Using the same words but speaking different languages: Listening practices as social differentiation

Presentation by Janet Connor (Leiden University). She holds a PhD in Anthropology and Linguistics from the University of Chicago and will present her research into listening practices to the circle.

Abstract

In the past ten years, organizations supporting social entrepreneurship have proliferated across Oslo, Norway. These groups, which promote projects addressing social issues through business-based strategies, use a common entrepreneurial register, with words like “impact” and “incubator,” and frequent code-switching between Norwegian and English. While many people in Oslo hear all these organizations as the same, my interlocutors at one such organization, which I call Inspire, claimed there were important differences in this field, from organizations that were more profit-driven, to those that were more concerned with challenging traditional social hierarchies. While they agreed social entrepreneurs across the city were using the same words, they insisted, as one interlocutor succinctly put it “we’re not speaking the same language at all.”

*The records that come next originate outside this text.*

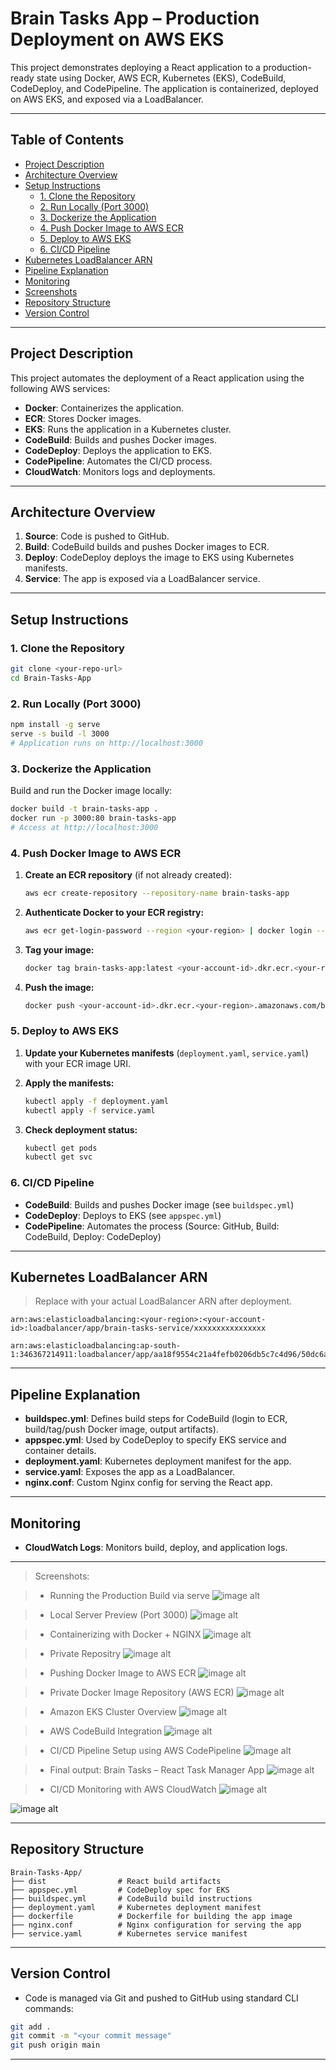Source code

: # Brain Tasks App – Production Deployment on AWS EKS

This project demonstrates deploying a React application to a production-ready state using Docker, AWS ECR, Kubernetes (EKS), CodeBuild, CodeDeploy, and CodePipeline. The application is containerized, deployed on AWS EKS, and exposed via a LoadBalancer.

---

## Table of Contents

- [Project Description](#project-description)
- [Architecture Overview](#architecture-overview)
- [Setup Instructions](#setup-instructions)
  - [1. Clone the Repository](#1-clone-the-repository)
  - [2. Run Locally (Port 3000)](#2-run-locally-port-3000)
  - [3. Dockerize the Application](#3-dockerize-the-application)
  - [4. Push Docker Image to AWS ECR](#4-push-docker-image-to-aws-ecr)
  - [5. Deploy to AWS EKS](#5-deploy-to-aws-eks)
  - [6. CI/CD Pipeline](#6-cicd-pipeline)
- [Kubernetes LoadBalancer ARN](#kubernetes-loadbalancer-arn)
- [Pipeline Explanation](#pipeline-explanation)
- [Monitoring](#monitoring)
- [Screenshots](#screenshots)
- [Repository Structure](#repository-structure)
- [Version Control](#version-control)

---

## Project Description

This project automates the deployment of a React application using the following AWS services:

- **Docker**: Containerizes the application.
- **ECR**: Stores Docker images.
- **EKS**: Runs the application in a Kubernetes cluster.
- **CodeBuild**: Builds and pushes Docker images.
- **CodeDeploy**: Deploys the application to EKS.
- **CodePipeline**: Automates the CI/CD process.
- **CloudWatch**: Monitors logs and deployments.

---

## Architecture Overview

1. **Source**: Code is pushed to GitHub.
2. **Build**: CodeBuild builds and pushes Docker images to ECR.
3. **Deploy**: CodeDeploy deploys the image to EKS using Kubernetes manifests.
4. **Service**: The app is exposed via a LoadBalancer service.

---

## Setup Instructions

### 1. Clone the Repository

```sh
git clone <your-repo-url>
cd Brain-Tasks-App
```

### 2. Run Locally (Port 3000)

```sh
npm install -g serve
serve -s build -l 3000
# Application runs on http://localhost:3000
```

### 3. Dockerize the Application

Build and run the Docker image locally:

```sh
docker build -t brain-tasks-app .
docker run -p 3000:80 brain-tasks-app
# Access at http://localhost:3000
```

### 4. Push Docker Image to AWS ECR

1. **Create an ECR repository** (if not already created):

   ```sh
   aws ecr create-repository --repository-name brain-tasks-app
   ```

2. **Authenticate Docker to your ECR registry:**

   ```sh
   aws ecr get-login-password --region <your-region> | docker login --username AWS --password-stdin <your-account-id>.dkr.ecr.<your-region>.amazonaws.com
   ```

3. **Tag your image:**

   ```sh
   docker tag brain-tasks-app:latest <your-account-id>.dkr.ecr.<your-region>.amazonaws.com/brain-tasks-app:latest
   ```

4. **Push the image:**

   ```sh
   docker push <your-account-id>.dkr.ecr.<your-region>.amazonaws.com/brain-tasks-app:latest
   ```

### 5. Deploy to AWS EKS

1. **Update your Kubernetes manifests** (`deployment.yaml`, `service.yaml`) with your ECR image URI.
2. **Apply the manifests:**

   ```sh
   kubectl apply -f deployment.yaml
   kubectl apply -f service.yaml
   ```

3. **Check deployment status:**

   ```sh
   kubectl get pods
   kubectl get svc
   ```

### 6. CI/CD Pipeline

- **CodeBuild**: Builds and pushes Docker image (see `buildspec.yml`)
- **CodeDeploy**: Deploys to EKS (see `appspec.yml`)
- **CodePipeline**: Automates the process (Source: GitHub, Build: CodeBuild, Deploy: CodeDeploy)

---

## Kubernetes LoadBalancer ARN

> Replace with your actual LoadBalancer ARN after deployment.

```
arn:aws:elasticloadbalancing:<your-region>:<your-account-id>:loadbalancer/app/brain-tasks-service/xxxxxxxxxxxxxxxx

arn:aws:elasticloadbalancing:ap-south-1:346367214911:loadbalancer/app/aa18f9554c21a4fefb0206db5c7c4d96/50dc6a7f2c0c9188

```

---

## Pipeline Explanation

- **buildspec.yml**: Defines build steps for CodeBuild (login to ECR, build/tag/push Docker image, output artifacts).
- **appspec.yml**: Used by CodeDeploy to specify EKS service and container details.
- **deployment.yaml**: Kubernetes deployment manifest for the app.
- **service.yaml**: Exposes the app as a LoadBalancer.
- **nginx.conf**: Custom Nginx config for serving the React app.

---

## Monitoring

- **CloudWatch Logs**: Monitors build, deploy, and application logs.

---

> Screenshots:

 
> - Running the Production Build via serve
![image alt](https://github.com/Kamalesh0610/Brain-Tasks-App/blob/main/Screenshot/01.png)



> - Local Server Preview (Port 3000)
![image alt](https://github.com/Kamalesh0610/Brain-Tasks-App/blob/main/Screenshot/02.png)



> - Containerizing with Docker + NGINX
![image alt](https://github.com/Kamalesh0610/Brain-Tasks-App/blob/main/Screenshot/03.png)



> - Private Repositry
![image alt](https://github.com/Kamalesh0610/Brain-Tasks-App/blob/main/Screenshot/05.png)



> - Pushing Docker Image to AWS ECR
![image alt](https://github.com/Kamalesh0610/Brain-Tasks-App/blob/main/Screenshot/06.png)



> - Private Docker Image Repository (AWS ECR)
![image alt](https://github.com/Kamalesh0610/Brain-Tasks-App/blob/main/Screenshot/07.png)



> - Amazon EKS Cluster Overview
![image alt](https://github.com/Kamalesh0610/Brain-Tasks-App/blob/main/Screenshot/08.png)



> - AWS CodeBuild Integration
![image alt](https://github.com/Kamalesh0610/Brain-Tasks-App/blob/main/Screenshot/09.png)



> - CI/CD Pipeline Setup using AWS CodePipeline
![image alt](https://github.com/Kamalesh0610/Brain-Tasks-App/blob/main/Screenshot/10.png)



> - Final output: Brain Tasks – React Task Manager App
![image alt](https://github.com/Kamalesh0610/Brain-Tasks-App/blob/main/Screenshot/11.png)



> - CI/CD Monitoring with AWS CloudWatch
![image alt](https://github.com/Kamalesh0610/Brain-Tasks-App/blob/main/Screenshot/12.png)



>  
![image alt](https://github.com/Kamalesh0610/Brain-Tasks-App/blob/main/Screenshot/13.png)



---

## Repository Structure

```
Brain-Tasks-App/
├── dist                # React build artifacts
├── appspec.yml         # CodeDeploy spec for EKS
├── buildspec.yml       # CodeBuild build instructions
├── deployment.yaml     # Kubernetes deployment manifest
├── dockerfile          # Dockerfile for building the app image
├── nginx.conf          # Nginx configuration for serving the app
├── service.yaml        # Kubernetes service manifest
```

---

## Version Control

- Code is managed via Git and pushed to GitHub using standard CLI commands:

```sh
git add .
git commit -m "<your commit message"
git push origin main
```

---
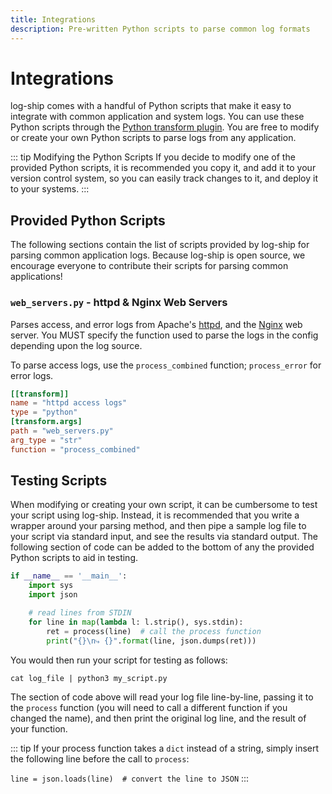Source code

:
 ```yaml
---
title: Integrations
description: Pre-written Python scripts to parse common log formats
---
```


# Integrations

log-ship comes with a handful of Python scripts that make it easy to integrate with common application and system logs.
You can use these Python scripts through the [Python transform plugin](/config#python). You are free to modify or create
your own Python scripts to parse logs from any application.

::: tip Modifying the Python Scripts
If you decide to modify one of the provided Python scripts, it is recommended you copy it, and add it to your version
control system, so you can easily track changes to it, and deploy it to your systems.
:::

## Provided Python Scripts

The following sections contain the list of scripts provided by log-ship for parsing common application logs.
Because log-ship is open source, we encourage everyone to contribute their scripts for parsing common applications!

### `web_servers.py` - httpd & Nginx Web Servers

Parses access, and error logs from Apache's [httpd](https://httpd.apache.org/), and the [Nginx](https://www.nginx.com/) 
web server. You MUST specify the function used to parse the logs in the config depending upon the log source.

To parse access logs, use the `process_combined` function; `process_error` for error logs.

```toml
[[transform]]
name = "httpd access logs"
type = "python"
[transform.args]
path = "web_servers.py"
arg_type = "str"
function = "process_combined"
```

## Testing Scripts

When modifying or creating your own script, it can be cumbersome to test your script using log-ship. Instead, it is
recommended that you write a wrapper around your parsing method, and then pipe a sample log file to your script via
standard input, and see the results via standard output. The following section of code can be added to the bottom of
any the provided Python scripts to aid in testing.

```python
if __name__ == '__main__':
    import sys
    import json

    # read lines from STDIN
    for line in map(lambda l: l.strip(), sys.stdin):
        ret = process(line)  # call the process function
        print("{}\n⤷ {}".format(line, json.dumps(ret)))
```

You would then run your script for testing as follows:

```shell
cat log_file | python3 my_script.py
```

The section of code above will read your log file line-by-line, passing it to the `process` function (you will need to
call a different function if you changed the name), and then print the original log line, and the result of your function.

::: tip
If your process function takes a `dict` instead of a string, simply insert the following line before the call to `process`:

`line = json.loads(line)  # convert the line to JSON`
:::

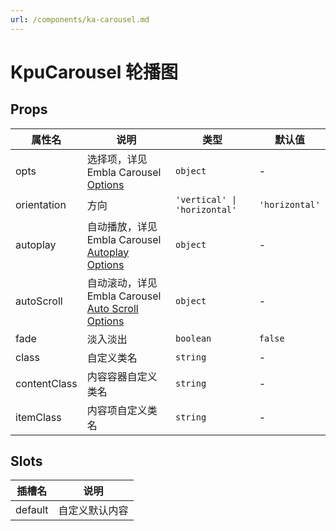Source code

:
 ```yaml
---
url: /components/ka-carousel.md
---
```

# KpuCarousel 轮播图

## Props

| 属性名       | 说明                                                                                                             | 类型                         | 默认值         |
| ------------ | ---------------------------------------------------------------------------------------------------------------- | ---------------------------- | -------------- |
| opts         | 选择项，详见 Embla Carousel [Options](https://www.embla-carousel.com/api/options/)                               | `object`                     | -              |
| orientation  | 方向                                                                                                             | `'vertical' \| 'horizontal'` | `'horizontal'` |
| autoplay     | 自动播放，详见 Embla Carousel [Autoplay Options](https://www.embla-carousel.com/plugins/autoplay/#options)       | `object`                     | -              |
| autoScroll   | 自动滚动，详见 Embla Carousel [Auto Scroll Options](https://www.embla-carousel.com/plugins/auto-scroll/#options) | `object`                     | -              |
| fade         | 淡入淡出                                                                                                         | `boolean`                    | `false`        |
| class        | 自定义类名                                                                                                       | `string`                     | -              |
| contentClass | 内容容器自定义类名                                                                                               | `string`                     | -              |
| itemClass    | 内容项自定义类名                                                                                                 | `string`                     | -              |

## Slots

| 插槽名  | 说明           |
| ------- | -------------- |
| default | 自定义默认内容 |
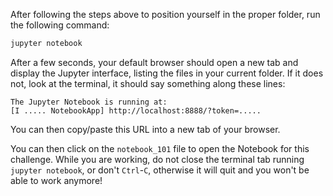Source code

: After following the steps above to position yourself in the proper folder, run the following command:

```bash
jupyter notebook
```

After a few seconds, your default browser should open a new tab and display the Jupyter interface, listing the files in your current folder. If it does not, look at the terminal, it should say something along these lines:

```
The Jupyter Notebook is running at:
[I ..... NotebookApp] http://localhost:8888/?token=.....
```

You can then copy/paste this URL into a new tab of your browser.

You can then click on the `notebook_101` file to open the Notebook for this challenge. While you are working, do not close the terminal tab running `jupyter notebook`, or don't `Ctrl`-`C`, otherwise it will quit and you won't be able to work anymore!
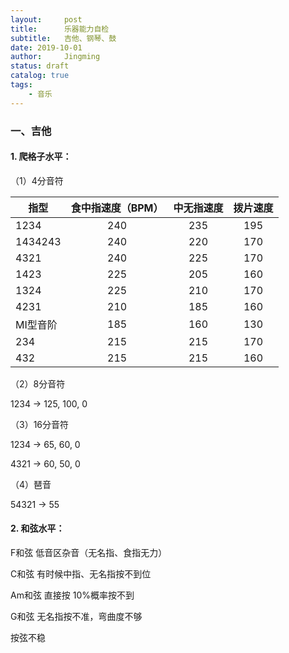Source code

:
 ```yaml
---
layout:     post
title:      乐器能力自检
subtitle:   吉他、钢琴、鼓
date: 2019-10-01
author:     Jingming
status: draft
catalog: true
tags:
    - 音乐
---
```

### 一、吉他

#### 1. 爬格子水平：
（1）4分音符

| 指型       | 食中指速度（BPM）   |  中无指速度  | 拨片速度 |
| --------  |:-----:| :-----:| :----:  |
| 1234      | 240   |   235     |   195 |
| 1434243   | 240   |   220     |   170 |
| 4321      | 240   |   225     |   170 |
| 1423      | 225   |   205     |   160 |
| 1324      | 225   |   210     |   170 |
| 4231      | 210   |   185     |   160 |
| MI型音阶   | 185   |   160     |   130 |
| 234       | 215   |   215     |   170 |
| 432       | 215   |   215     |   160 |

（2）8分音符

 1234 -> 125, 100, 0

（3）16分音符

1234 -> 65, 60, 0

4321 -> 60, 50, 0
 
 （4）琶音
 
 54321 -> 55

#### 2. 和弦水平：

F和弦 低音区杂音（无名指、食指无力）

C和弦 有时候中指、无名指按不到位

Am和弦 直接按 10%概率按不到

G和弦 无名指按不准，弯曲度不够

按弦不稳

This paper asks how Inspire staff listened to other organizations in a way that allowed them to hear differences that most people could not. I argue that adopting specific listening practices was key to how Inspire staff differentiated themselves from seemingly similar organizations. These practices included two components. First, they were looking out for and taking up signs beyond the denotational content that indexed the speaker’s relationship to their proposed social business. Second, their listening practices extended beyond the moment of aural reception as they listened for what I call listening chains, or who the speaker was listening to.